> **Exercise brief**: Find every line in the records below that contains "measure", and copy it.

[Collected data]
--*--
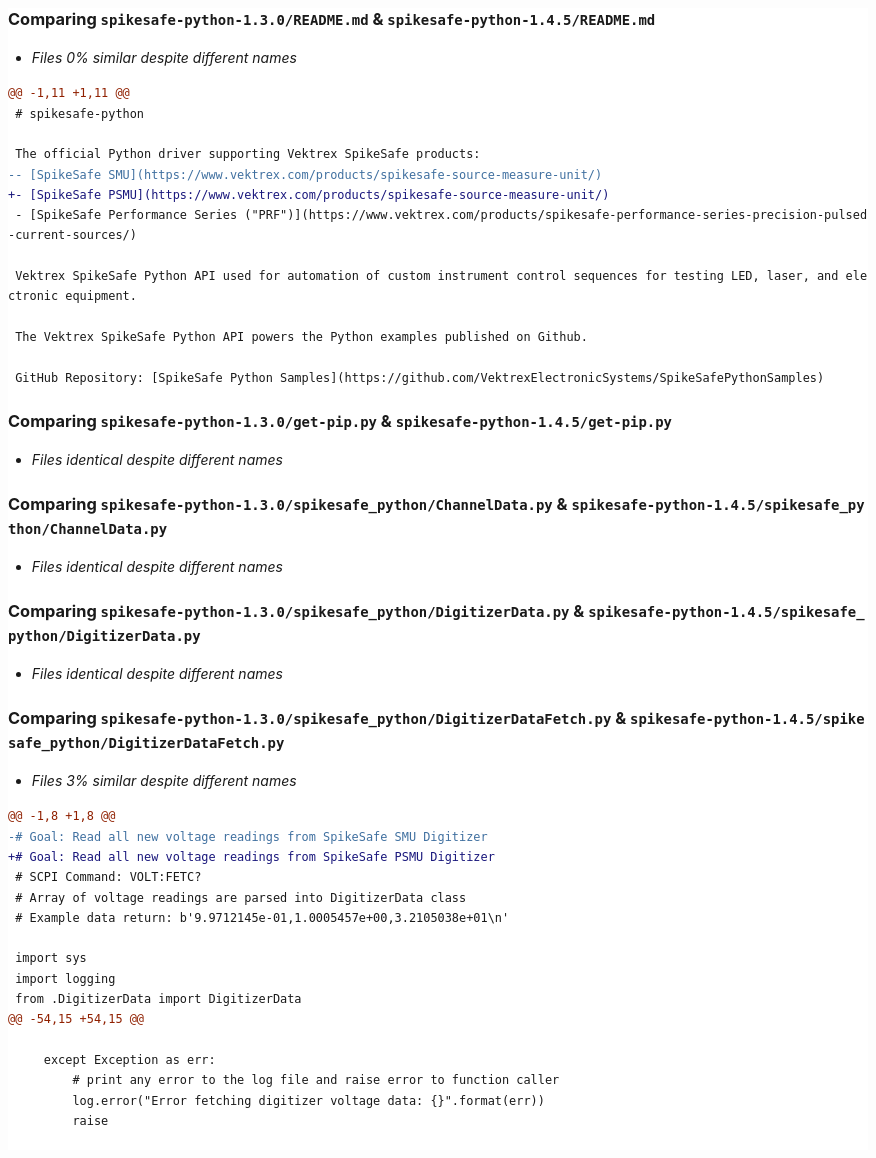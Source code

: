 ### Comparing `spikesafe-python-1.3.0/README.md` & `spikesafe-python-1.4.5/README.md`

 * *Files 0% similar despite different names*

```diff
@@ -1,11 +1,11 @@
 # spikesafe-python
 
 The official Python driver supporting Vektrex SpikeSafe products:
-- [SpikeSafe SMU](https://www.vektrex.com/products/spikesafe-source-measure-unit/)
+- [SpikeSafe PSMU](https://www.vektrex.com/products/spikesafe-source-measure-unit/)
 - [SpikeSafe Performance Series ("PRF")](https://www.vektrex.com/products/spikesafe-performance-series-precision-pulsed-current-sources/)
 
 Vektrex SpikeSafe Python API used for automation of custom instrument control sequences for testing LED, laser, and electronic equipment.
 
 The Vektrex SpikeSafe Python API powers the Python examples published on Github.
 
 GitHub Repository: [SpikeSafe Python Samples](https://github.com/VektrexElectronicSystems/SpikeSafePythonSamples)
```

### Comparing `spikesafe-python-1.3.0/get-pip.py` & `spikesafe-python-1.4.5/get-pip.py`

 * *Files identical despite different names*

### Comparing `spikesafe-python-1.3.0/spikesafe_python/ChannelData.py` & `spikesafe-python-1.4.5/spikesafe_python/ChannelData.py`

 * *Files identical despite different names*

### Comparing `spikesafe-python-1.3.0/spikesafe_python/DigitizerData.py` & `spikesafe-python-1.4.5/spikesafe_python/DigitizerData.py`

 * *Files identical despite different names*

### Comparing `spikesafe-python-1.3.0/spikesafe_python/DigitizerDataFetch.py` & `spikesafe-python-1.4.5/spikesafe_python/DigitizerDataFetch.py`

 * *Files 3% similar despite different names*

```diff
@@ -1,8 +1,8 @@
-# Goal: Read all new voltage readings from SpikeSafe SMU Digitizer
+# Goal: Read all new voltage readings from SpikeSafe PSMU Digitizer
 # SCPI Command: VOLT:FETC?
 # Array of voltage readings are parsed into DigitizerData class
 # Example data return: b'9.9712145e-01,1.0005457e+00,3.2105038e+01\n'
 
 import sys
 import logging
 from .DigitizerData import DigitizerData
@@ -54,15 +54,15 @@
 
     except Exception as err:
         # print any error to the log file and raise error to function caller
         log.error("Error fetching digitizer voltage data: {}".format(err))                                     
         raise
 
```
--*--
> **Your response**:
-- [SpikeSafe SMU](https://www.vektrex.com/products/spikesafe-source-measure-unit/)
+- [SpikeSafe PSMU](https://www.vektrex.com/products/spikesafe-source-measure-unit/)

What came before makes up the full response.